Upon returning my leased vehicle I was given an invoice for $955 which is more than I believe I owe (there is vague/ambiguous language in the lease re: excessive wear). My final offer was $600 but they refused to budge. Can I sue to have a third party determine liability (court order or arbitration)? I'm not sure what my options are because I have not suffered actual damages yet. However, I want to get in front of this to determine liability before it goes to collections and on my credit report.

*Appreciate help thus far but main thing is I don't want it going to collections (harassing calls, negative impact on credit, etc.). Do I have any legal avenues to prevent this? Should I pay the bill then file small claims action to recover? **Issue in dispute was a very minor chip on windshield. Seriously small, less than a quarter inch. Tiny. Not in field of view of driver and wayyyy below NYS DMV guidelines to fail inspection. They are trying to get me to pay to replace the whole windshield.

Attorney Answers 3


  1. You do not have a cause of action.
    #NathansonLaw #LegalQ&A

    I do NOT know you. I am NOT your lawyer. This answer is provided for the general public who may have similar queries. The answer provided is NOT definitive. I do NOT know all of the facts of your case and NO attorney-client relationship is established. Please do not use my answer to tell your lawyer what to do.

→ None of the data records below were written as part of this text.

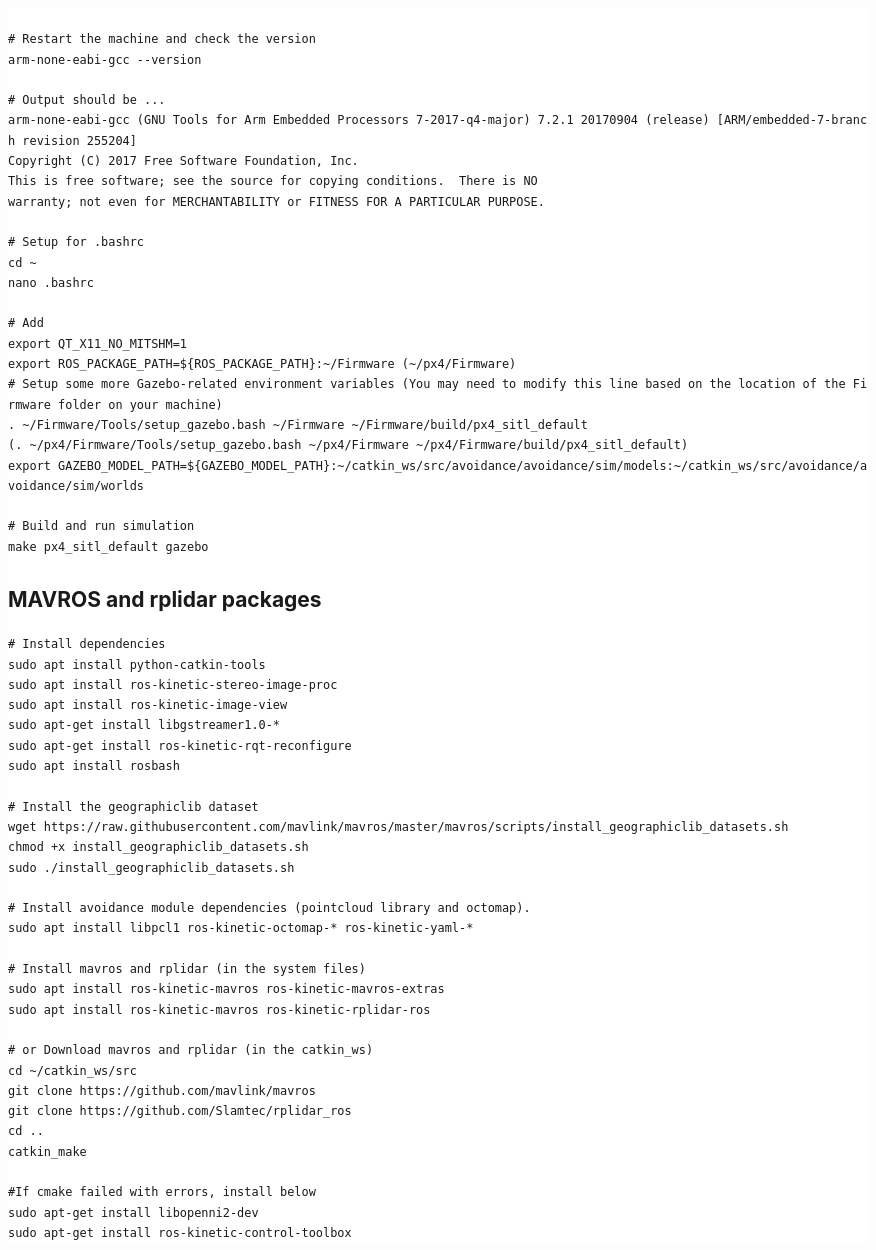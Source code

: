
 ```

# Restart the machine and check the version
arm-none-eabi-gcc --version

# Output should be ...
arm-none-eabi-gcc (GNU Tools for Arm Embedded Processors 7-2017-q4-major) 7.2.1 20170904 (release) [ARM/embedded-7-branch revision 255204]
Copyright (C) 2017 Free Software Foundation, Inc.
This is free software; see the source for copying conditions.  There is NO
warranty; not even for MERCHANTABILITY or FITNESS FOR A PARTICULAR PURPOSE.

# Setup for .bashrc
cd ~
nano .bashrc

# Add
export QT_X11_NO_MITSHM=1
export ROS_PACKAGE_PATH=${ROS_PACKAGE_PATH}:~/Firmware (~/px4/Firmware)
# Setup some more Gazebo-related environment variables (You may need to modify this line based on the location of the Firmware folder on your machine)
. ~/Firmware/Tools/setup_gazebo.bash ~/Firmware ~/Firmware/build/px4_sitl_default
(. ~/px4/Firmware/Tools/setup_gazebo.bash ~/px4/Firmware ~/px4/Firmware/build/px4_sitl_default)
export GAZEBO_MODEL_PATH=${GAZEBO_MODEL_PATH}:~/catkin_ws/src/avoidance/avoidance/sim/models:~/catkin_ws/src/avoidance/avoidance/sim/worlds

# Build and run simulation
make px4_sitl_default gazebo
```


## MAVROS and rplidar packages
```
# Install dependencies
sudo apt install python-catkin-tools
sudo apt install ros-kinetic-stereo-image-proc
sudo apt install ros-kinetic-image-view
sudo apt-get install libgstreamer1.0-*
sudo apt-get install ros-kinetic-rqt-reconfigure
sudo apt install rosbash

# Install the geographiclib dataset
wget https://raw.githubusercontent.com/mavlink/mavros/master/mavros/scripts/install_geographiclib_datasets.sh
chmod +x install_geographiclib_datasets.sh
sudo ./install_geographiclib_datasets.sh

# Install avoidance module dependencies (pointcloud library and octomap).
sudo apt install libpcl1 ros-kinetic-octomap-* ros-kinetic-yaml-*

# Install mavros and rplidar (in the system files)
sudo apt install ros-kinetic-mavros ros-kinetic-mavros-extras
sudo apt install ros-kinetic-mavros ros-kinetic-rplidar-ros

# or Download mavros and rplidar (in the catkin_ws)
cd ~/catkin_ws/src
git clone https://github.com/mavlink/mavros
git clone https://github.com/Slamtec/rplidar_ros
cd ..
catkin_make 

#If cmake failed with errors, install below
sudo apt-get install libopenni2-dev
sudo apt-get install ros-kinetic-control-toolbox
```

Free advise is worth exactly what you are paying. Trust the lawyer who is charging you for his/her time and expertise. If you can no longer trust your lawyer, then hire someone else. I am always interested in new clients and business opportunities and would welcome your call or email to discuss matters further. For more information, please feel free to visit my website or schedule an appointment.


  2. You are talking about a declaratory judgment action but this is not what it is used for. The leasing company can sue you for breach of contract and if that happens you can defend the case.

    The above answer, and any follow up comments or emails is for informational purposes only and not meant as legal advice.


  3. I think you are stuck with the bill.